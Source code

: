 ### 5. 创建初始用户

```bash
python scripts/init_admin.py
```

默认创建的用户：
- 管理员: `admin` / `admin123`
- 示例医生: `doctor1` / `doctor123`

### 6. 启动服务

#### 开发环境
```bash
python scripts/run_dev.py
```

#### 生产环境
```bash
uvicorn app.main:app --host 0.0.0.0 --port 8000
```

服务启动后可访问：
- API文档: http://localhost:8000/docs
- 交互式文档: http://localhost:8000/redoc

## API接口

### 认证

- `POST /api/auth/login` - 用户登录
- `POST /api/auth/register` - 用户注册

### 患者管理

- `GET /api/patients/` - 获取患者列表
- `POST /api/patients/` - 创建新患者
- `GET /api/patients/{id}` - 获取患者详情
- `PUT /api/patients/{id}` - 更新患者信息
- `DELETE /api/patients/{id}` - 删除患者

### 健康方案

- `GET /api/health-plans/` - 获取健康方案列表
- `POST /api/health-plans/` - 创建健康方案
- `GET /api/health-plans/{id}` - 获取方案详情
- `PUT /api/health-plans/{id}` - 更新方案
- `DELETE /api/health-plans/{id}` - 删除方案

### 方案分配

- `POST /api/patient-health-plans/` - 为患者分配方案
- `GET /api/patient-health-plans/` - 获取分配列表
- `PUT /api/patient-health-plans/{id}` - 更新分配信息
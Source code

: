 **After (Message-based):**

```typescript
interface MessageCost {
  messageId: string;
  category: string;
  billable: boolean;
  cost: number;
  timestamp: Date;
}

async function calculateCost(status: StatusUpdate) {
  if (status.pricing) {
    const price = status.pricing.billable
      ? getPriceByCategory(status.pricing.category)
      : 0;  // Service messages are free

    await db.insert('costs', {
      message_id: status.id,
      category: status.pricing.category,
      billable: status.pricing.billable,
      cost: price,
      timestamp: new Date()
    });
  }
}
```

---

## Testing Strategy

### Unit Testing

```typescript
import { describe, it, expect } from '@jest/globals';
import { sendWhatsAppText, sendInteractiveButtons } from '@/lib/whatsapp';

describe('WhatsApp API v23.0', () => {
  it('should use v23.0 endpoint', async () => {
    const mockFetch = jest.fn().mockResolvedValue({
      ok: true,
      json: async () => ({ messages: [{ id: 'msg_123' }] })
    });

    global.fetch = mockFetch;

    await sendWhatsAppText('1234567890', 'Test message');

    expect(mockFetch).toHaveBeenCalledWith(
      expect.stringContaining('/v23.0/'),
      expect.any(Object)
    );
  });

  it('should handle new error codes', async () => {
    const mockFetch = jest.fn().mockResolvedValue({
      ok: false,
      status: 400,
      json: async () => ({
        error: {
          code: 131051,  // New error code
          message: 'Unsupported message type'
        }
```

__________

Copy the records above, keeping each line identical.

Source code

: ### 5. 创建初始用户

```bash
python scripts/init_admin.py
```

默认创建的用户：
- 管理员: `admin` / `admin123`
- 示例医生: `doctor1` / `doctor123`

### 6. 启动服务

#### 开发环境
```bash
python scripts/run_dev.py
```

#### 生产环境
```bash
uvicorn app.main:app --host 0.0.0.0 --port 8000
```

服务启动后可访问：
- API文档: http://localhost:8000/docs
- 交互式文档: http://localhost:8000/redoc

## API接口

### 认证

- `POST /api/auth/login` - 用户登录
- `POST /api/auth/register` - 用户注册

### 患者管理

- `GET /api/patients/` - 获取患者列表
- `POST /api/patients/` - 创建新患者
- `GET /api/patients/{id}` - 获取患者详情
- `PUT /api/patients/{id}` - 更新患者信息
- `DELETE /api/patients/{id}` - 删除患者

### 健康方案

- `GET /api/health-plans/` - 获取健康方案列表
- `POST /api/health-plans/` - 创建健康方案
- `GET /api/health-plans/{id}` - 获取方案详情
- `PUT /api/health-plans/{id}` - 更新方案
- `DELETE /api/health-plans/{id}` - 删除方案

### 方案分配

- `POST /api/patient-health-plans/` - 为患者分配方案
- `GET /api/patient-health-plans/` - 获取分配列表
- `PUT /api/patient-health-plans/{id}` - 更新分配信息
Source code

: **After (Message-based):**

```typescript
interface MessageCost {
  messageId: string;
  category: string;
  billable: boolean;
  cost: number;
  timestamp: Date;
}

async function calculateCost(status: StatusUpdate) {
  if (status.pricing) {
    const price = status.pricing.billable
      ? getPriceByCategory(status.pricing.category)
      : 0;  // Service messages are free

    await db.insert('costs', {
      message_id: status.id,
      category: status.pricing.category,
      billable: status.pricing.billable,
      cost: price,
      timestamp: new Date()
    });
  }
}
```

---

## Testing Strategy

### Unit Testing

```typescript
import { describe, it, expect } from '@jest/globals';
import { sendWhatsAppText, sendInteractiveButtons } from '@/lib/whatsapp';

describe('WhatsApp API v23.0', () => {
  it('should use v23.0 endpoint', async () => {
    const mockFetch = jest.fn().mockResolvedValue({
      ok: true,
      json: async () => ({ messages: [{ id: 'msg_123' }] })
    });

    global.fetch = mockFetch;

    await sendWhatsAppText('1234567890', 'Test message');

    expect(mockFetch).toHaveBeenCalledWith(
      expect.stringContaining('/v23.0/'),
      expect.any(Object)
    );
  });

  it('should handle new error codes', async () => {
    const mockFetch = jest.fn().mockResolvedValue({
      ok: false,
      status: 400,
      json: async () => ({
        error: {
          code: 131051,  // New error code
          message: 'Unsupported message type'
        }
```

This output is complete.